--- START ---
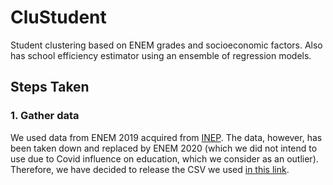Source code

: # CluStudent
Student clustering based on ENEM grades and socioeconomic factors.
Also has school efficiency estimator using an ensemble of regression models.

## Steps Taken
### 1. Gather data
We used data from ENEM 2019 acquired from [INEP](https://inep.gov.br). The data, however, has been taken down and replaced by ENEM 2020 (which we did not intend to use due to Covid influence on education, which we consider as an outlier). Therefore, we have decided to release the CSV we used [in this link](https://drive.google.com/drive/folders/1xoeH5objOs0JGlGR4Xv59UwmGD0lsop2?usp=sharing).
--- END ---
#### Your instructions
Where pictures sit among the data above, omit them, and output the rest exactly.

#### Exercise response
Source code

: # CluStudent
Student clustering based on ENEM grades and socioeconomic factors.
Also has school efficiency estimator using an ensemble of regression models.

## Steps Taken
### 1. Gather data
We used data from ENEM 2019 acquired from [INEP](https://inep.gov.br). The data, however, has been taken down and replaced by ENEM 2020 (which we did not intend to use due to Covid influence on education, which we consider as an outlier). Therefore, we have decided to release the CSV we used [in this link](https://drive.google.com/drive/folders/1xoeH5objOs0JGlGR4Xv59UwmGD0lsop2?usp=sharing).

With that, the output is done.